[Start of Attachment]
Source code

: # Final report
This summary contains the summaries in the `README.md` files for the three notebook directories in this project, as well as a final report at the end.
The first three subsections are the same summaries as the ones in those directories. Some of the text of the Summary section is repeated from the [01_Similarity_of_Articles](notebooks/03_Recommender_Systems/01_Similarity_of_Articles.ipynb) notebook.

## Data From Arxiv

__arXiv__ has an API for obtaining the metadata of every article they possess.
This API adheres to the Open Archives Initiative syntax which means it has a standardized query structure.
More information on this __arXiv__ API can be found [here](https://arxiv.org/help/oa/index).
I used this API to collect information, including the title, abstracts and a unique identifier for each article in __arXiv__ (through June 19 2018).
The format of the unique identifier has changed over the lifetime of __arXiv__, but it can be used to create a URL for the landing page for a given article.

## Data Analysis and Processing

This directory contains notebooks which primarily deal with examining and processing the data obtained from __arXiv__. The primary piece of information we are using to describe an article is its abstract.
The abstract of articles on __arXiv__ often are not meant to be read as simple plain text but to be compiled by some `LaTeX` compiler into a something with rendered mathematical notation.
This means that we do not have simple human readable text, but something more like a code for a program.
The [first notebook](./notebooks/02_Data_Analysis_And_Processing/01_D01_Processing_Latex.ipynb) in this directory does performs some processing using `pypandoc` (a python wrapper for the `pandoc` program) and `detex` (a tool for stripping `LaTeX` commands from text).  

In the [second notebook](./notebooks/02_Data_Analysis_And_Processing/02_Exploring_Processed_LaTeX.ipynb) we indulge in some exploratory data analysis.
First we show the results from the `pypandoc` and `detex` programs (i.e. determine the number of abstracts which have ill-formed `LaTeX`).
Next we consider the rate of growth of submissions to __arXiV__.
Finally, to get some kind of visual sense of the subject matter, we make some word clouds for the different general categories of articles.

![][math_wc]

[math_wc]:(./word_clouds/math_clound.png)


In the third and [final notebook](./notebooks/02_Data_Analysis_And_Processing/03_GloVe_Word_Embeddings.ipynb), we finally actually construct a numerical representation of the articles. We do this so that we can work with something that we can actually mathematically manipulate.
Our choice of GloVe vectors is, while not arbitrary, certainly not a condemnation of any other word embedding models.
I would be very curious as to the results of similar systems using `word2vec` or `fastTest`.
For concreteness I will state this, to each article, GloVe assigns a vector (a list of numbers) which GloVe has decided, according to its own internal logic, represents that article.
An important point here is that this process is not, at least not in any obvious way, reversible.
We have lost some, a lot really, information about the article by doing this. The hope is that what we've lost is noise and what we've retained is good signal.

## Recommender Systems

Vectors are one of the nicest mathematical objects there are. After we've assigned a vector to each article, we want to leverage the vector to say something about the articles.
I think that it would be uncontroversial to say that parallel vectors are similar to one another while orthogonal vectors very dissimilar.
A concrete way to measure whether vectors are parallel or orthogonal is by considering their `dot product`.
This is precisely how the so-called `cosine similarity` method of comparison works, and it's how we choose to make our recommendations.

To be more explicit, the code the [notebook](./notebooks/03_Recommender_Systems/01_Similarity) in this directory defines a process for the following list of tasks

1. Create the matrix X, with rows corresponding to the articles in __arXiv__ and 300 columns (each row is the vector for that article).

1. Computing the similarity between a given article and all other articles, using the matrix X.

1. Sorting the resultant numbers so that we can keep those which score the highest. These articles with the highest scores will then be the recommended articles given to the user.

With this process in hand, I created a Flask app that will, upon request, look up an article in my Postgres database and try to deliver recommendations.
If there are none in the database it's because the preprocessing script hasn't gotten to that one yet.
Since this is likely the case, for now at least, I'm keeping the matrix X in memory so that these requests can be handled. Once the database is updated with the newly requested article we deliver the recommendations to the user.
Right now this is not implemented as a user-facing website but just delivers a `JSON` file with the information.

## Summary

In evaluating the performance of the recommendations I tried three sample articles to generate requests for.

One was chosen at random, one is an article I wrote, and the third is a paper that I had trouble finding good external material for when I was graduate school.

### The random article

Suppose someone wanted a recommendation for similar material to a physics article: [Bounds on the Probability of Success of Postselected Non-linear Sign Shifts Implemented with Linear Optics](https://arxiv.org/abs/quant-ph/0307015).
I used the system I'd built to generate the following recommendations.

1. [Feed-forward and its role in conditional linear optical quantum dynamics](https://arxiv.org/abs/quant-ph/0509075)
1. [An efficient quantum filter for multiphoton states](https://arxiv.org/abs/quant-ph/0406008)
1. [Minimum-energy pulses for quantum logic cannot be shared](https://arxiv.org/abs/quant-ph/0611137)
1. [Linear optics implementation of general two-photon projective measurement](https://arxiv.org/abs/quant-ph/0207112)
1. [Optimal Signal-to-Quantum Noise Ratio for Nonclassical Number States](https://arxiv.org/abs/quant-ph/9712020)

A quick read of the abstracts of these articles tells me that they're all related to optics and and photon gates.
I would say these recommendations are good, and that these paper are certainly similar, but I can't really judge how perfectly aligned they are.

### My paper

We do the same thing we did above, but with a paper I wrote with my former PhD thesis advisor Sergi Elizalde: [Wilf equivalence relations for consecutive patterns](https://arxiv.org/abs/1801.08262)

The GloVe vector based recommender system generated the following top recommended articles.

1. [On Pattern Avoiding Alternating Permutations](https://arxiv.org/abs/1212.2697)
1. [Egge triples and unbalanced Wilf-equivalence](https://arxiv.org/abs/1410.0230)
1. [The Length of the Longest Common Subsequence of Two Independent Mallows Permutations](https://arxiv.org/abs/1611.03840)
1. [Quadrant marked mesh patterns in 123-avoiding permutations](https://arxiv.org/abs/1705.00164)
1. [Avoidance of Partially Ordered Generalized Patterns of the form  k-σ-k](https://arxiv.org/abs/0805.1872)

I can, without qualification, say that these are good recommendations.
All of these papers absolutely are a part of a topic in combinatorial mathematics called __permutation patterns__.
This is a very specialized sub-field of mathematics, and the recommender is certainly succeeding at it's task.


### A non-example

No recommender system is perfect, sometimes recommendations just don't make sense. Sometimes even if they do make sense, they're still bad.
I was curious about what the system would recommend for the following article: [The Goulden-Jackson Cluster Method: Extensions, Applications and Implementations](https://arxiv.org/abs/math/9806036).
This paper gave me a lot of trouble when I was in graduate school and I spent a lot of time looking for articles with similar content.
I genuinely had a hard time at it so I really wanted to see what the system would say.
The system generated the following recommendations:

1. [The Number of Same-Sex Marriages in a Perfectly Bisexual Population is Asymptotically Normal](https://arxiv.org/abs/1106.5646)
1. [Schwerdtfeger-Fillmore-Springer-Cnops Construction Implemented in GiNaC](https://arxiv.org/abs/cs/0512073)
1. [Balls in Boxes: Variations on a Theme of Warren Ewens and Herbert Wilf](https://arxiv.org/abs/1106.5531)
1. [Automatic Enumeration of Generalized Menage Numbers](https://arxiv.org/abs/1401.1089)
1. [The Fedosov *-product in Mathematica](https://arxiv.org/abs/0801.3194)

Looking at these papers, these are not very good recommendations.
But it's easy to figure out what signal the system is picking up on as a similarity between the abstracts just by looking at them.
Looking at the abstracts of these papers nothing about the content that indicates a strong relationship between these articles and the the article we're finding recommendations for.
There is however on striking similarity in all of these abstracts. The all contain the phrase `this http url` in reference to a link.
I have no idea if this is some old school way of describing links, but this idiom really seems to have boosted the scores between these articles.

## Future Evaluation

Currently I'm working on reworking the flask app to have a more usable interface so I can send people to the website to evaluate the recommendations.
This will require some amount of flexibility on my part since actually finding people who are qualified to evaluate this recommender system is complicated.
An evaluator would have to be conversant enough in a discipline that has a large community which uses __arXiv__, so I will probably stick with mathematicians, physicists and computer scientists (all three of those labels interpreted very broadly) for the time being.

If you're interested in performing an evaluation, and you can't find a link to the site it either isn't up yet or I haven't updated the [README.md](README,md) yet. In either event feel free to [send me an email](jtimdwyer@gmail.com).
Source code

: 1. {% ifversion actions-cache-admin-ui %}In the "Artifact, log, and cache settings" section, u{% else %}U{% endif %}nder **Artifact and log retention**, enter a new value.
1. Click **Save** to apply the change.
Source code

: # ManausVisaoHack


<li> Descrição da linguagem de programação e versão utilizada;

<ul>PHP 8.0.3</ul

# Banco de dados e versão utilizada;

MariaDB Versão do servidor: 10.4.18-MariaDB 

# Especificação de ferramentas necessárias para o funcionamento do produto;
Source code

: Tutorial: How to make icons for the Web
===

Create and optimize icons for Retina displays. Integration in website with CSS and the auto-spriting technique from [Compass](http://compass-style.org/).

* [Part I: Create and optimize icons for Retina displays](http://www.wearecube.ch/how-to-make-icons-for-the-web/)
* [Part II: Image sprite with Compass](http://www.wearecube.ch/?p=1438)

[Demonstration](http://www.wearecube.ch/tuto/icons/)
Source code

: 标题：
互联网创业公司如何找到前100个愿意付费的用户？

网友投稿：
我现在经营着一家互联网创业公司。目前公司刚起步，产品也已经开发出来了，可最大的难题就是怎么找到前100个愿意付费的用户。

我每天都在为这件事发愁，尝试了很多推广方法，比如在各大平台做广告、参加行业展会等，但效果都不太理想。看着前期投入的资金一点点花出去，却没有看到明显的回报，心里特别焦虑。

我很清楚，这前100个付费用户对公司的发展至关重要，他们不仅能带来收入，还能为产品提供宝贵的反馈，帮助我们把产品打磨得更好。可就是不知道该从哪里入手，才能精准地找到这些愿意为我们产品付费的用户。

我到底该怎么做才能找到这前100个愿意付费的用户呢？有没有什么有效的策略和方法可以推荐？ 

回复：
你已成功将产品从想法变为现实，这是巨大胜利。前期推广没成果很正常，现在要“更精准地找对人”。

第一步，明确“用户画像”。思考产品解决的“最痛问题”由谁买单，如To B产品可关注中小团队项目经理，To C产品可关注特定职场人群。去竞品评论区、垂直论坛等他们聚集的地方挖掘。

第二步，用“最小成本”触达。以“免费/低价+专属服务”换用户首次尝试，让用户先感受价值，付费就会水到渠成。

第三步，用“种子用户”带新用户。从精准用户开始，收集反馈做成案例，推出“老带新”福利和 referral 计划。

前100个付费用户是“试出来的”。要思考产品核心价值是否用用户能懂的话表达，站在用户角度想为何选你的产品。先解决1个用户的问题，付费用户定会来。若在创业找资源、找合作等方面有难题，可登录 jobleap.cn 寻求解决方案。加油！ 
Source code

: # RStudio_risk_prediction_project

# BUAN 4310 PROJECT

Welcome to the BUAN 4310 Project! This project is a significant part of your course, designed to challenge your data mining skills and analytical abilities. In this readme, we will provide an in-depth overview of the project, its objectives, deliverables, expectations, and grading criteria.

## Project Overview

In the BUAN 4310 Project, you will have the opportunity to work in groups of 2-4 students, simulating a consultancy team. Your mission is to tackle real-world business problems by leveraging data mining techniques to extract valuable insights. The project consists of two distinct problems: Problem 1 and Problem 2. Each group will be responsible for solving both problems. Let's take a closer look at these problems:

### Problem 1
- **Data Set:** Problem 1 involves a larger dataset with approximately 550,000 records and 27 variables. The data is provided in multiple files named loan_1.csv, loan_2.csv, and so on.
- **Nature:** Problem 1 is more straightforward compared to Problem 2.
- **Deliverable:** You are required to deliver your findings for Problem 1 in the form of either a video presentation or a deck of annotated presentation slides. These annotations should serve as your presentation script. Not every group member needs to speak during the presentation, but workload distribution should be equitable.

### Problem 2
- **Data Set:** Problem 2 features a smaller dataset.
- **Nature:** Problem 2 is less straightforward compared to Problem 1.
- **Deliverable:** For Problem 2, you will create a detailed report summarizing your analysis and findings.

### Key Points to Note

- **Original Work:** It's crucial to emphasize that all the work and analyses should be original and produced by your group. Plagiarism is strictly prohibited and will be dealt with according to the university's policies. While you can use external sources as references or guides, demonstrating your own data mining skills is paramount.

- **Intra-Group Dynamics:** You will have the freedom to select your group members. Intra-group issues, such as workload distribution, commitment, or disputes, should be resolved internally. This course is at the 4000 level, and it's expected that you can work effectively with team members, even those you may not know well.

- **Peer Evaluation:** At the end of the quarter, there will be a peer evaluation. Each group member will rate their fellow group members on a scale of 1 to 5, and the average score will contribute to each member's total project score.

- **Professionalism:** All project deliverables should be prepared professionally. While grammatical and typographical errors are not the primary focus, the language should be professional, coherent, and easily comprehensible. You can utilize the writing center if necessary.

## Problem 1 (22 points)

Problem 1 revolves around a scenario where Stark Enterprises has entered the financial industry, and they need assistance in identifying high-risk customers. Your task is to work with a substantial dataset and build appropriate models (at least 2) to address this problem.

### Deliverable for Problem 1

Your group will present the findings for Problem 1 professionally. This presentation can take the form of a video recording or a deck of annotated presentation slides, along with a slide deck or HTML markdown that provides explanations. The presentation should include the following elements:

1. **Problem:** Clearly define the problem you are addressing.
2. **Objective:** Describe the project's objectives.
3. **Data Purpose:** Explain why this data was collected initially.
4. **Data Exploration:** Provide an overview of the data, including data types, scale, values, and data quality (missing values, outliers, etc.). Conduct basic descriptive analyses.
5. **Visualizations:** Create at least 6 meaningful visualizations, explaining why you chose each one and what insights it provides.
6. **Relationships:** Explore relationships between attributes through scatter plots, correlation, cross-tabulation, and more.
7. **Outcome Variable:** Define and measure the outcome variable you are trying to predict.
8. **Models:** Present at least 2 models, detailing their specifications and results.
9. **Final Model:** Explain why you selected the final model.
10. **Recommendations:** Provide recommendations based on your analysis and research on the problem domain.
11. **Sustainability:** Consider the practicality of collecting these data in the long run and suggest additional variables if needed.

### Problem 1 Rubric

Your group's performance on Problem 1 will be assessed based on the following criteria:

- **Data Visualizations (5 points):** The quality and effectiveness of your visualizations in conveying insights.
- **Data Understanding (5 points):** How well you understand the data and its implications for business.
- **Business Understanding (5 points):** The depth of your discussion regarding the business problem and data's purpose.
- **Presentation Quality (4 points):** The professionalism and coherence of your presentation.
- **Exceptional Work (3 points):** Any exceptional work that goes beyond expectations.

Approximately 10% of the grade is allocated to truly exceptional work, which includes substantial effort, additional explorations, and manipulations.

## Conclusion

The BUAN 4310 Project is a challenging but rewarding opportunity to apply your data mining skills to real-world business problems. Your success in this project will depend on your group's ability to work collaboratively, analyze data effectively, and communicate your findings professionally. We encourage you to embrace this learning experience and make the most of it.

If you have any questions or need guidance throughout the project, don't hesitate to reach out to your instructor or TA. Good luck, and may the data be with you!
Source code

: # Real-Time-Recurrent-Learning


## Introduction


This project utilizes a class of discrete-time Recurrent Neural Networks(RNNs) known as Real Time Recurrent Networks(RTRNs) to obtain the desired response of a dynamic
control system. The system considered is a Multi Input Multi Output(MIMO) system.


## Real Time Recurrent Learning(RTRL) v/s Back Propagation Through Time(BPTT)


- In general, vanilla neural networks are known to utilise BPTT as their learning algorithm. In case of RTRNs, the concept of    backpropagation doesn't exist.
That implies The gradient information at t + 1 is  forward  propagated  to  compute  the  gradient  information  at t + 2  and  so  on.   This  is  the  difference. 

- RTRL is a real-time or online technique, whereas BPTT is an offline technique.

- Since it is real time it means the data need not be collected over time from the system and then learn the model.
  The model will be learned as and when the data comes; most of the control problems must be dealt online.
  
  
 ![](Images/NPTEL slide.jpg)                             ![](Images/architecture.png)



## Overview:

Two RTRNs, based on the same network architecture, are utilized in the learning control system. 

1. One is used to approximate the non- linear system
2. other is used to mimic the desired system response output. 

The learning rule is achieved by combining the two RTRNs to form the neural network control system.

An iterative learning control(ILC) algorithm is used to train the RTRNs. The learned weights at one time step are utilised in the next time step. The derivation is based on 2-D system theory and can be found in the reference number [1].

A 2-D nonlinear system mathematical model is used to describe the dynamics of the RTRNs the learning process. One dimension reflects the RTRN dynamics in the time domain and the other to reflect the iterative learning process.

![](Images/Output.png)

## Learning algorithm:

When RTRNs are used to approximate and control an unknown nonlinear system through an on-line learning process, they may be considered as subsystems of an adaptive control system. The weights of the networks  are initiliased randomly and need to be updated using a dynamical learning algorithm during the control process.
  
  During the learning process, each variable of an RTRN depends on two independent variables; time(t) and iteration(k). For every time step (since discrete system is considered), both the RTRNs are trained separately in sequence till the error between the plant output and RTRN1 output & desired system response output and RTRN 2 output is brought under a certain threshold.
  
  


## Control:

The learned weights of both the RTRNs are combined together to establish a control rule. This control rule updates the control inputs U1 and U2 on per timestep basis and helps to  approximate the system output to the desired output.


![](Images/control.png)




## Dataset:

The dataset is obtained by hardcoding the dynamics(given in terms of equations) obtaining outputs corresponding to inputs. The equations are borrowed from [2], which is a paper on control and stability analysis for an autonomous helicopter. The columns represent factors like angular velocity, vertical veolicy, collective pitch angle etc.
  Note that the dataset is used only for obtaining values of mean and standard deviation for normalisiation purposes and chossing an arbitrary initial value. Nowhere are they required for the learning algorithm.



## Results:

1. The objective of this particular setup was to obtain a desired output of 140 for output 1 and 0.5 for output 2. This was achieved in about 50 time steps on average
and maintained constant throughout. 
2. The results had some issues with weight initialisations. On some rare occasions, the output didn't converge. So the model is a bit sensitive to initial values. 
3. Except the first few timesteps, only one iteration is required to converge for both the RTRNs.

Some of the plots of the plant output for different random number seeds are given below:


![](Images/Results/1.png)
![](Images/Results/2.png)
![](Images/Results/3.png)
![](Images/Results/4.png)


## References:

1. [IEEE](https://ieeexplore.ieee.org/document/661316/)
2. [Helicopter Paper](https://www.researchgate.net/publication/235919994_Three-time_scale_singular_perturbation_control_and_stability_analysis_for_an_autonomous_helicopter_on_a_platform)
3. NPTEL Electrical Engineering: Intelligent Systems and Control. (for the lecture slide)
[End of Attachment]
▶ **Required work**
Only lines with the string "Nature" belong in the answer; copy each of them from the listing.

▶ **Answer**
- **Nature:** Problem 1 is more straightforward compared to Problem 2.
- **Nature:** Problem 2 is less straightforward compared to Problem 1.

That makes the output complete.